One input of the pneumatic model of the lungs 1 using a connecting element - the tee of the patient 2 is connected to the hole for attaching the patient to the ventilator. The other input of the lung model is connected to the input of the means for measuring the highest and lowest inspiratory pressures 3. In the inspiratory phase in the pressure transducer 5, the pneumatic signal is converted into an analog electric signal and fed to amplifier 6. The amplified signal is fed to the inputs of block 7, which emits the maximum inspiratory pressure P _max , and block 8, which releases a minimum inspiratory pressure P _min . The corresponding signals are fed to the first and second inputs of the subtraction unit 9 of the tidal volume calculator 4. In block 9, a difference signal is generated (P _max - P _min ). This signal is fed to the first input of the multiplication unit 10, to the second input of which a constant coefficient corresponding to the extensibility (C) of the lung model is introduced from block 11. The signal corresponding to the product (P _max - P _min ) • C is fed to the input of an analog-to-digital converter (ADC) 12, at the output of which an indicator 13 is installed, where the tidal volume is displayed.

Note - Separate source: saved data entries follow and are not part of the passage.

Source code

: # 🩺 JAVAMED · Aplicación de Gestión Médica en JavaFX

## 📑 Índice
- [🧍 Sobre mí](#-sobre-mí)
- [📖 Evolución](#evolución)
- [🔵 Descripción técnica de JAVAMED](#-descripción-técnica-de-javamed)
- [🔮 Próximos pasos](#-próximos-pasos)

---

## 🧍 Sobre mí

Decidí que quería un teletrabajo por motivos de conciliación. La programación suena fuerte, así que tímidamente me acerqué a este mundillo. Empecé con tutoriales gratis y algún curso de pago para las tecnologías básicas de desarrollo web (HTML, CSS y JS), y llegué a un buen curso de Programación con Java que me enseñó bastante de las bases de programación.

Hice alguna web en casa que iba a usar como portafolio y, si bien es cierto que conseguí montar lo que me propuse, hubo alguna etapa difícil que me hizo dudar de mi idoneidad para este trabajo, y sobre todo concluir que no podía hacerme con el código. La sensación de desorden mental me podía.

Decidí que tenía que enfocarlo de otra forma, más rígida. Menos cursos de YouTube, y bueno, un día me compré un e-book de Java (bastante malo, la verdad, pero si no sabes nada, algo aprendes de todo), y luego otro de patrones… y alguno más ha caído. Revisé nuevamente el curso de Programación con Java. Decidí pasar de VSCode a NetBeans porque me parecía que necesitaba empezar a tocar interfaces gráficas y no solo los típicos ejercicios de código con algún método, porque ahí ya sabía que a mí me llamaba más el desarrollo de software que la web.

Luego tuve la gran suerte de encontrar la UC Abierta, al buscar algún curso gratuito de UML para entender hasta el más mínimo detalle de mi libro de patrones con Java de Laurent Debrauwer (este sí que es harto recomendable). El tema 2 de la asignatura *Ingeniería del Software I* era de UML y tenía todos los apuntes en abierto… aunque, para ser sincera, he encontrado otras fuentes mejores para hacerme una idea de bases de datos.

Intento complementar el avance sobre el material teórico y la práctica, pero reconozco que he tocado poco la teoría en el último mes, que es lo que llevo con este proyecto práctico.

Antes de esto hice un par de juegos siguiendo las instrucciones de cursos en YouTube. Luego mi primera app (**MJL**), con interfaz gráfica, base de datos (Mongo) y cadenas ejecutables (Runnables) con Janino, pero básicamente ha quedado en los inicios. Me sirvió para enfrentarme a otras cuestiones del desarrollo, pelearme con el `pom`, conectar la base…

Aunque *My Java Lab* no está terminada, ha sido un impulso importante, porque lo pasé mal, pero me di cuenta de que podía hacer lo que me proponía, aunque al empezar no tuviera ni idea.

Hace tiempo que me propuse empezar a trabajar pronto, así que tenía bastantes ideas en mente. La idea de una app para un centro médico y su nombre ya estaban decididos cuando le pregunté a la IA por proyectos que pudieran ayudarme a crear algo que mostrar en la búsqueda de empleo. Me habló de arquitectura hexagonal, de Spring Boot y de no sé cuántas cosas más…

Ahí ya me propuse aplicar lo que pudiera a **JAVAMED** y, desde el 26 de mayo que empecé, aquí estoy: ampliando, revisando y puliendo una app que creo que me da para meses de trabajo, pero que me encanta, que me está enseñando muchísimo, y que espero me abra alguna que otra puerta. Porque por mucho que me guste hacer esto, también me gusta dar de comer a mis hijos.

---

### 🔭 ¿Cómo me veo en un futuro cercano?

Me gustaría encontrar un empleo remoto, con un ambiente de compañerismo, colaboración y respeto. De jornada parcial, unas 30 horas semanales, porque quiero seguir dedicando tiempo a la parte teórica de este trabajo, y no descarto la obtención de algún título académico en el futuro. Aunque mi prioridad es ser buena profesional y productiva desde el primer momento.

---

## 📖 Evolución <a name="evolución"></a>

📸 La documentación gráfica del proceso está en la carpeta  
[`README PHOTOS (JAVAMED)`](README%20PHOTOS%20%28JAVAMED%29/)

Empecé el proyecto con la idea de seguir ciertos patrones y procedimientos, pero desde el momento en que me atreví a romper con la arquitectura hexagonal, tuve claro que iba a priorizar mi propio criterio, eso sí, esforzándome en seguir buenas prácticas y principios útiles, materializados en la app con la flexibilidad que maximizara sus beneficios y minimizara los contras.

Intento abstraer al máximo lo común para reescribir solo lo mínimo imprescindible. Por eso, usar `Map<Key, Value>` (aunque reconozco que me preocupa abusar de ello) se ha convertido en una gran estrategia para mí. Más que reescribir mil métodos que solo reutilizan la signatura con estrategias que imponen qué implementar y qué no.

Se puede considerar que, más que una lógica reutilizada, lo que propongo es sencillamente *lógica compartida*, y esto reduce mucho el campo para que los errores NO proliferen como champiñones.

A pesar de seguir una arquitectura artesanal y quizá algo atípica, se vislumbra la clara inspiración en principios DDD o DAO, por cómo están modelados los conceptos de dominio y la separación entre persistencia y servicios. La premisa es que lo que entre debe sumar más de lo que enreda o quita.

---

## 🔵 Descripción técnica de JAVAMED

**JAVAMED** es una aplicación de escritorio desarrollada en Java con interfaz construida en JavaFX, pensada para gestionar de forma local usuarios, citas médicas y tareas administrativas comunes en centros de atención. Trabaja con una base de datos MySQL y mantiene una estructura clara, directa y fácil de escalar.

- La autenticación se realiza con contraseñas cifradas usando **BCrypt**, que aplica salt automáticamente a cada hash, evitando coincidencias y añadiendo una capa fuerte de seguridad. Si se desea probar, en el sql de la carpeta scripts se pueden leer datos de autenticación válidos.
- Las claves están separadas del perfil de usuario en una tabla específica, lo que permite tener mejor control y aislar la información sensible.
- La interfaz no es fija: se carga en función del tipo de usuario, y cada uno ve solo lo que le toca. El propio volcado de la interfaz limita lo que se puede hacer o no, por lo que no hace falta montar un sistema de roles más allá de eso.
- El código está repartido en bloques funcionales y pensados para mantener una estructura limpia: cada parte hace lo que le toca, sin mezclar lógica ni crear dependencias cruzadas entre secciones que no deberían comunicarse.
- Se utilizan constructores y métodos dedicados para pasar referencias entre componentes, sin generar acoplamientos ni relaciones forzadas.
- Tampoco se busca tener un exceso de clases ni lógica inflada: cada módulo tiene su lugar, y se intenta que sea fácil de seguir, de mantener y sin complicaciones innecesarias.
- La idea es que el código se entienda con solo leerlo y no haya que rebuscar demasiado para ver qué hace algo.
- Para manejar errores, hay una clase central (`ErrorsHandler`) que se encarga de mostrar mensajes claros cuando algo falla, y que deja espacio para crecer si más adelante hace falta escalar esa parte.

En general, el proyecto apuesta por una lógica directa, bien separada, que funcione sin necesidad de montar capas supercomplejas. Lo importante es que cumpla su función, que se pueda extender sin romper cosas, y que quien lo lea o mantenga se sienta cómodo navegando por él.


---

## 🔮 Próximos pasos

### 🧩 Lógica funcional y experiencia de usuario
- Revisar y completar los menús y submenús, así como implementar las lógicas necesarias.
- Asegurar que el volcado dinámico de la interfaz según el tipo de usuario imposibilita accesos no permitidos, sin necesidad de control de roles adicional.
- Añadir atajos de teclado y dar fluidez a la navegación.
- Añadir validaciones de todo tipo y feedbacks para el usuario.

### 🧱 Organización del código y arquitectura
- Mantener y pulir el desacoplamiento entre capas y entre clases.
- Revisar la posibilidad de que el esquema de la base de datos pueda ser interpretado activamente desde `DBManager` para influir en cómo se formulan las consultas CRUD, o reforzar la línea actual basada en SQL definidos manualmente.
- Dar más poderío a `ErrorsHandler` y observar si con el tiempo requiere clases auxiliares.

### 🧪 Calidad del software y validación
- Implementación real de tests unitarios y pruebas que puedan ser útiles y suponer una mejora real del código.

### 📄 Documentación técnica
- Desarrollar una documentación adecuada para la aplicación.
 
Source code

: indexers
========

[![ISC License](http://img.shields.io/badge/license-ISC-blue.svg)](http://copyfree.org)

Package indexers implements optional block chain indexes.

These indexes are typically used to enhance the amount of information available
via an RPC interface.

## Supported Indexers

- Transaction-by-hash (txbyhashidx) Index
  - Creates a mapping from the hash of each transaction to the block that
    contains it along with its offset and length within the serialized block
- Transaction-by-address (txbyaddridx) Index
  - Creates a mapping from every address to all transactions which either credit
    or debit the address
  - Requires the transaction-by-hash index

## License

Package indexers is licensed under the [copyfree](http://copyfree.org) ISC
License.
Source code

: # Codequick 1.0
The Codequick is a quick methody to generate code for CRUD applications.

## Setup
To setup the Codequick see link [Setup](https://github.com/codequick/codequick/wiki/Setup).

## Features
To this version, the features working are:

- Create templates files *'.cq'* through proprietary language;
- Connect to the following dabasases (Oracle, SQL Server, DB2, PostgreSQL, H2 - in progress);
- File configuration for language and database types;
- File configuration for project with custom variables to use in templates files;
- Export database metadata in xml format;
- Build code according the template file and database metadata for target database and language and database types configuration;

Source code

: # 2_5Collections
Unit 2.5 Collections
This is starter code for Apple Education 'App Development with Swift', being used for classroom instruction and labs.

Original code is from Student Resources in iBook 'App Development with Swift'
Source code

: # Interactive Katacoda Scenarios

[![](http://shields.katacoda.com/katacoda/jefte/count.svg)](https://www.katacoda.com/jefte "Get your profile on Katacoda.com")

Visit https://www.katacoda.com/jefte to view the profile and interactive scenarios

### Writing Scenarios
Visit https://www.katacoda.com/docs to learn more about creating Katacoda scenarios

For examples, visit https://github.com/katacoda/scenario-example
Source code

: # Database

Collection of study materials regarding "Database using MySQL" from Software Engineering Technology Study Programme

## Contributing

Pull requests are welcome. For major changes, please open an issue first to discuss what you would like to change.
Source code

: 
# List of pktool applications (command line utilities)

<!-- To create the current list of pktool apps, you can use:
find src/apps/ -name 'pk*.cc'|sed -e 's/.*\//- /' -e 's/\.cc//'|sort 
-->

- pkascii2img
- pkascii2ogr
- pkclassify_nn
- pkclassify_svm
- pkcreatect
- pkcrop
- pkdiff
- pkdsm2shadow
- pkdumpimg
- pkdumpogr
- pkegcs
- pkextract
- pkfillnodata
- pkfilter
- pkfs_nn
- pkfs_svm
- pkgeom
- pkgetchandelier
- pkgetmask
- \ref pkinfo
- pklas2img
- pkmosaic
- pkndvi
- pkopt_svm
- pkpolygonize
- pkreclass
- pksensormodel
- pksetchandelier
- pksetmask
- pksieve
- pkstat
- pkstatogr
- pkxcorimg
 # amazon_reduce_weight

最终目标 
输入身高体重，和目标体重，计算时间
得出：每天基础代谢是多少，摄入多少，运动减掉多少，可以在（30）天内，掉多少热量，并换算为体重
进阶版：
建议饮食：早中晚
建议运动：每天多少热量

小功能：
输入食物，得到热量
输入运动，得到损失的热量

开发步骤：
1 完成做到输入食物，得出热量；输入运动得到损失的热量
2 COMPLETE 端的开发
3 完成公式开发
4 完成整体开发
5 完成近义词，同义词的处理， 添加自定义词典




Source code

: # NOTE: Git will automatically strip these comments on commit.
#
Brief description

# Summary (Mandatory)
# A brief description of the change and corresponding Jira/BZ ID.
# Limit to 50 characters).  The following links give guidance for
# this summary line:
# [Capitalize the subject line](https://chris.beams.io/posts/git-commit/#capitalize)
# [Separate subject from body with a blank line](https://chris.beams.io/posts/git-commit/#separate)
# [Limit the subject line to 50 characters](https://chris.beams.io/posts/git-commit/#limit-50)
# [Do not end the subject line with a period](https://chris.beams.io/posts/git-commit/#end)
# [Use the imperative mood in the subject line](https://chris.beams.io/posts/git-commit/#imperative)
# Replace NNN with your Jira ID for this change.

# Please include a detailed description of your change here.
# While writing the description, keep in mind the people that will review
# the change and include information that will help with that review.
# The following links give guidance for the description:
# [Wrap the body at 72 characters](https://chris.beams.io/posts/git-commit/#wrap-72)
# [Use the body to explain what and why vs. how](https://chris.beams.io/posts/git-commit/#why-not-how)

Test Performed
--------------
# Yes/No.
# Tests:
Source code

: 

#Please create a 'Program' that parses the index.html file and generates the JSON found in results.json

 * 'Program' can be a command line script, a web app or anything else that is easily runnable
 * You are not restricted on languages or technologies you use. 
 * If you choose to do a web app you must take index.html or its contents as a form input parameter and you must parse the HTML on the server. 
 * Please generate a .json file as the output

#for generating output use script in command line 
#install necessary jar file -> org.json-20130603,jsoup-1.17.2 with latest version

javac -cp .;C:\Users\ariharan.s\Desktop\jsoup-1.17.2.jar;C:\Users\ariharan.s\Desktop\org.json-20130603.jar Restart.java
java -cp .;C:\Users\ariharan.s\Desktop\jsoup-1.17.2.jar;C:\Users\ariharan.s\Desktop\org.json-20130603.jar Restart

 The developed measuring device allows to obtain automatically and with high accuracy the parameters of the respiratory volume of ventilators, which ensures high quality adjustment and configuration of ventilators of various modifications.

Claims (1)

A device for measuring tidal volume in mechanical ventilation apparatuses containing a lung model, for example a pneumatic one, one input of which is connected through a connecting element to an opening for attaching a patient to a mechanical ventilation apparatus, and the other is connected to means for measuring the highest and lowest inspiratory pressure, characterized in that the device is equipped with a tidal volume calculator, while the means for measuring the highest and lowest inspiratory pressure is made in the form of a transform a pressure generator, an amplifier, and extraction units P _max and P _min , the output of the pressure transducer is connected to an amplifier input, the first and second outputs of which are connected respectively to the input of the allocation unit P _max and the input of the allocation unit P _min , and the tidal volume calculator contains a subtraction unit (P _max - P _min ), the first and second inputs of which are connected respectively to the output of the allocation unit P _max and the output of the allocation unit P _min , the output of the subtraction unit (P _max - P _min ) is connected to the first input of the multiplication unit (P _max - R _min ) x C, where C is constant constant factor corresponding to the value in lung model, a second input of multiplier connected to the output setpoint in lung model, and output through analog-to-digital converter connected to the indicator value of tidal volume.